CESTA Seminar Series with Estelle Freedman, Natalie Jean Marine-Street, Katie McDonough, and Hilary Sun

Date
Tue February 5th 2019, 12:00 - 1:00pm
Event Sponsor
Center for Spatial and Textual Analysis (CESTA)
Location
Wallenberg Hall, Fourth Floor
CESTA Seminar Series with Estelle Freedman, Natalie Jean Marine-Street, Katie McDonough, and Hilary Sun

“A Retrospective ‘Me Too’?: The Oral History Text Analysis Project (OHTAP)”

Can large-scale data analysis help map historical memories of sexual harassment, assault, and abuse? In studying the centuries before #MeToo, historians have little access to women’s personal narratives of sexual violence beyond legal cases, which represent only the small percent of assaults reported and prosecuted. What might the thousands of women’s oral history narratives conducted since the 1970s and digitized in the past decade reveal? OHTAP has collected approximately 1,000 digitized transcripts from many institutional collections. We are now developing methods to organize, analyze, and interpret these transcripts and the associated metadata. This heterogeneous dataset allows us to explore how women from diverse social groups and cohorts named and remembered sexual violence, the ways institutions responded to assault and harassment, and how patterns changed over time. Our larger goal is to establish methodologies for digital analysis of oral history interviews that can be applied widely by historians and other scholars.

The Project Team:

The Edgar E. Robinson Professor in U.S. History at Stanford University, Estelle Freedman co-founded the Stanford Program in Feminist, Gender, and Sexuality Studies. She is the author or editor of ten books, including No Turning Back: The History of Feminism and the Future of Women (2002), Intimate Matters: A History of Sexuality in America (with John D’Emilio; 3d ed. 2012), and Redefining Rape: Sexual Violence in the Era of Suffrage and Segregation (2013). She is currently a fellow at the Center for Advanced Study in the Behavioral Sciences.  

Natalie Marine-Street, a specialist in women’s history and the history of business and institutions, is an oral historian and manager of the Stanford Historical Society Oral History Program. The program documents the history of a major research university through interviews with faculty, staff, and alumni and serves as an oral history education and training resource to the university community. She received her PhD in history from Stanford in 2016.

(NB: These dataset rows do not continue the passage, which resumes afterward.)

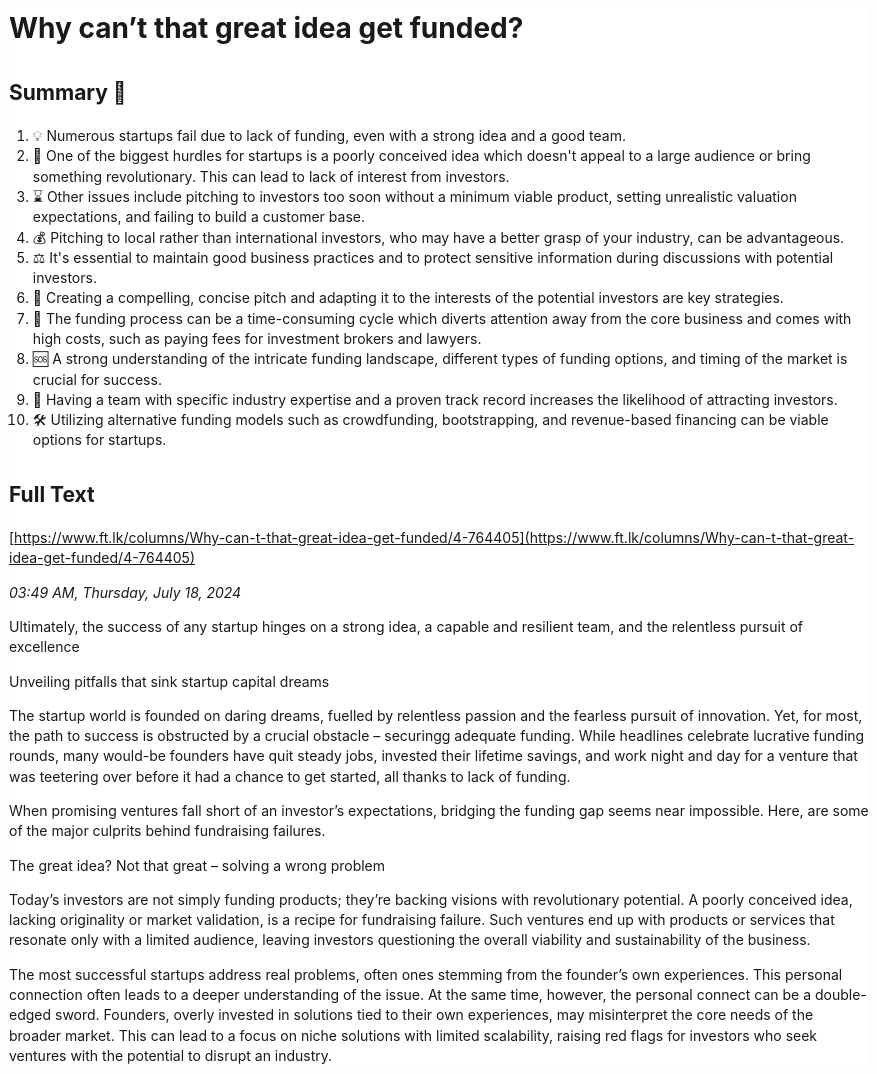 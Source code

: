 # Why can’t that great idea get funded?

## Summary 🤖

1. 💡 Numerous startups fail due to lack of funding, even with a strong idea and a good team.
2. 🚧 One of the biggest hurdles for startups is a poorly conceived idea which doesn't appeal to a large audience or bring something revolutionary. This can lead to lack of interest from investors.
3. ⌛ Other issues include pitching to investors too soon without a minimum viable product, setting unrealistic valuation expectations, and failing to build a customer base.
4. 💰 Pitching to local rather than international investors, who may have a better grasp of your industry, can be advantageous.
5. ⚖️ It's essential to maintain good business practices and to protect sensitive information during discussions with potential investors.
6. 📣 Creating a compelling, concise pitch and adapting it to the interests of the potential investors are key strategies.
7. 🔄 The funding process can be a time-consuming cycle which diverts attention away from the core business and comes with high costs, such as paying fees for investment brokers and lawyers.
8. 🆘 A strong understanding of the intricate funding landscape, different types of funding options, and timing of the market is crucial for success.
9. 👥 Having a team with specific industry expertise and a proven track record increases the likelihood of attracting investors.
10. 🛠️ Utilizing alternative funding models such as crowdfunding, bootstrapping, and revenue-based financing can be viable options for startups.

## Full Text

[https://www.ft.lk/columns/Why-can-t-that-great-idea-get-funded/4-764405](https://www.ft.lk/columns/Why-can-t-that-great-idea-get-funded/4-764405)

*03:49 AM, Thursday, July 18, 2024*

Ultimately, the success of any startup hinges on a strong idea, a capable and resilient team, and the relentless pursuit of excellence

Unveiling pitfalls that sink startup capital dreams

The startup world is founded on daring dreams, fuelled by relentless passion and the fearless pursuit of innovation. Yet, for most, the path to success is obstructed by a crucial obstacle – securingg adequate funding. While headlines celebrate lucrative funding rounds, many would-be founders have quit steady jobs, invested their lifetime savings, and work night and day for a venture that was teetering over before it had a chance to get started, all thanks to lack of funding.

When promising ventures fall short of an investor’s expectations, bridging the funding gap seems near impossible. Here, are some of the major culprits behind fundraising failures.

The great idea? Not that great – solving a wrong problem

Today’s investors are not simply funding products; they’re backing visions with revolutionary potential. A poorly conceived idea, lacking originality or market validation, is a recipe for fundraising failure. Such ventures end up with products or services that resonate only with a limited audience, leaving investors questioning the overall viability and sustainability of the business.

The most successful startups address real problems, often ones stemming from the founder’s own experiences. This personal connection often leads to a deeper understanding of the issue. At the same time, however, the personal connect can be a double-edged sword. Founders, overly invested in solutions tied to their own experiences, may misinterpret the core needs of the broader market. This can lead to a focus on niche solutions with limited scalability, raising red flags for investors who seek ventures with the potential to disrupt an industry.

Katie McDonough is the Academic Technology Specialist in History and a member with the Center for Interdisciplinary Digital Research at the Stanford Library. She completed her PhD at Stanford in 2013 and is a historian of eighteenth-century France. Her digital work focuses on creating geographic information science methods for humanities data.

Hilary Sun is a first-year M.S. student in Computer Science concentrating in HCI. She graduated from Stanford in 2018 with a B.S. in Computer Science and minors in Statistics and History.